INSTRUCTIONS TO FOLLOW: From the entries below, return only the lines starting at the one that contains "서비스에 배포되는 브랜치이다." and ending at the one that contains "Master에서 시작되어 Master와 Develop으로 합쳐진다.", exactly as they stand.

Stored data:

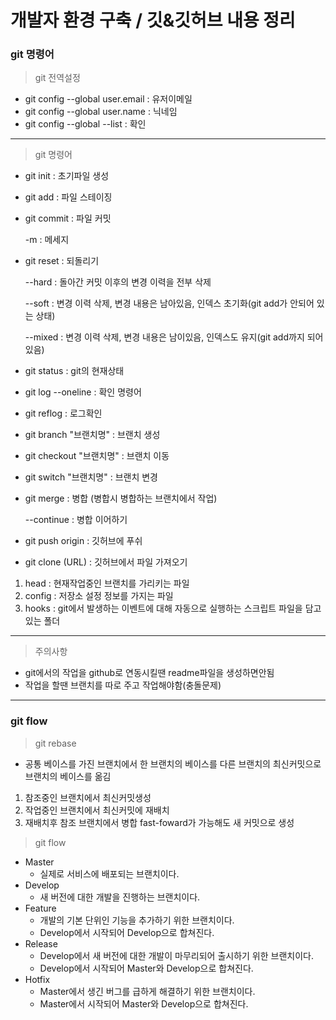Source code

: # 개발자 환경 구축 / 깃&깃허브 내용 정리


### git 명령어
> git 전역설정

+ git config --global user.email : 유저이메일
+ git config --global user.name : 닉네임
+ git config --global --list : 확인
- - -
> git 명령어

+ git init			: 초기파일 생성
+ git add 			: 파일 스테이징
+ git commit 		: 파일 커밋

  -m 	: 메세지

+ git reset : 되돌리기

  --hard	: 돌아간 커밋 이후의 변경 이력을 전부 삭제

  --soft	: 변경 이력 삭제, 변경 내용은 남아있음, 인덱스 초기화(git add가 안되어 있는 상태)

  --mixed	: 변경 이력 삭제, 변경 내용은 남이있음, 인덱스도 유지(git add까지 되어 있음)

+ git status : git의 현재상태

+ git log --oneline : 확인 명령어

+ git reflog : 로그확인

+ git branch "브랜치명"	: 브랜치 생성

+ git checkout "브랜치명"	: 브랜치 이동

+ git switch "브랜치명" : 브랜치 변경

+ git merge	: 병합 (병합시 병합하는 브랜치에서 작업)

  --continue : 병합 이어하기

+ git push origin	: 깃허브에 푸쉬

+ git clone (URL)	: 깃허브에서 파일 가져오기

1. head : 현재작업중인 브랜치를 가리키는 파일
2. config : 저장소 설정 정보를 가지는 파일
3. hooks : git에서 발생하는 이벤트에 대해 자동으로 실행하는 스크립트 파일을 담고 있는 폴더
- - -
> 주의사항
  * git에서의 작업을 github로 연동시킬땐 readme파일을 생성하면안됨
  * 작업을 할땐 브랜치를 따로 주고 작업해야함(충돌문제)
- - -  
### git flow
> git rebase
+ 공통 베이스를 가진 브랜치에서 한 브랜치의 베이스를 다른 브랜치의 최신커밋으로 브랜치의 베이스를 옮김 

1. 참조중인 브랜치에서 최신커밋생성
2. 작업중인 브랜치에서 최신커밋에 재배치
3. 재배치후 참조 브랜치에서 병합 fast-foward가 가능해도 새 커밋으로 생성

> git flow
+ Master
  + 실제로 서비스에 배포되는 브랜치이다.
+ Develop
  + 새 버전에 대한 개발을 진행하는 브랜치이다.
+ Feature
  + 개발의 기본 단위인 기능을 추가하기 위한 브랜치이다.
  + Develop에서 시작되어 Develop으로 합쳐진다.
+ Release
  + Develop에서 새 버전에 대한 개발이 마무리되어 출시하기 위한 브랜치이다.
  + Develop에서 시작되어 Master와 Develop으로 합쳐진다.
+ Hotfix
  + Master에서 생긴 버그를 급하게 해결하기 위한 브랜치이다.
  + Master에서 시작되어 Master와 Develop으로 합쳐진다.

--

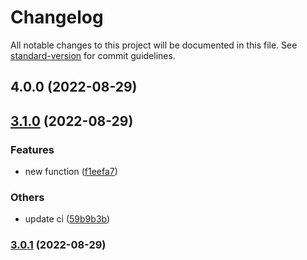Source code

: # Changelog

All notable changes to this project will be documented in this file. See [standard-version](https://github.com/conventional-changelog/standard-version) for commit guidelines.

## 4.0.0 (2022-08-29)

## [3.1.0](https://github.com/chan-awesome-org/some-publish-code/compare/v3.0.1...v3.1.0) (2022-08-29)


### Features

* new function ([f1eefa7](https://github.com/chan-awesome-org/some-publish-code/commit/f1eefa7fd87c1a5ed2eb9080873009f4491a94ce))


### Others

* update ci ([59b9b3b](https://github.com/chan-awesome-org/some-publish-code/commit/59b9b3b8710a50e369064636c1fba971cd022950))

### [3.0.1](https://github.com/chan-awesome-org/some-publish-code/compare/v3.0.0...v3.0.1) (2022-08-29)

EXERCISE ANSWER:
  + 실제로 서비스에 배포되는 브랜치이다.
+ Develop
  + 새 버전에 대한 개발을 진행하는 브랜치이다.
+ Feature
  + 개발의 기본 단위인 기능을 추가하기 위한 브랜치이다.
  + Develop에서 시작되어 Develop으로 합쳐진다.
+ Release
  + Develop에서 새 버전에 대한 개발이 마무리되어 출시하기 위한 브랜치이다.
  + Develop에서 시작되어 Master와 Develop으로 합쳐진다.
+ Hotfix
  + Master에서 생긴 버그를 급하게 해결하기 위한 브랜치이다.
  + Master에서 시작되어 Master와 Develop으로 합쳐진다.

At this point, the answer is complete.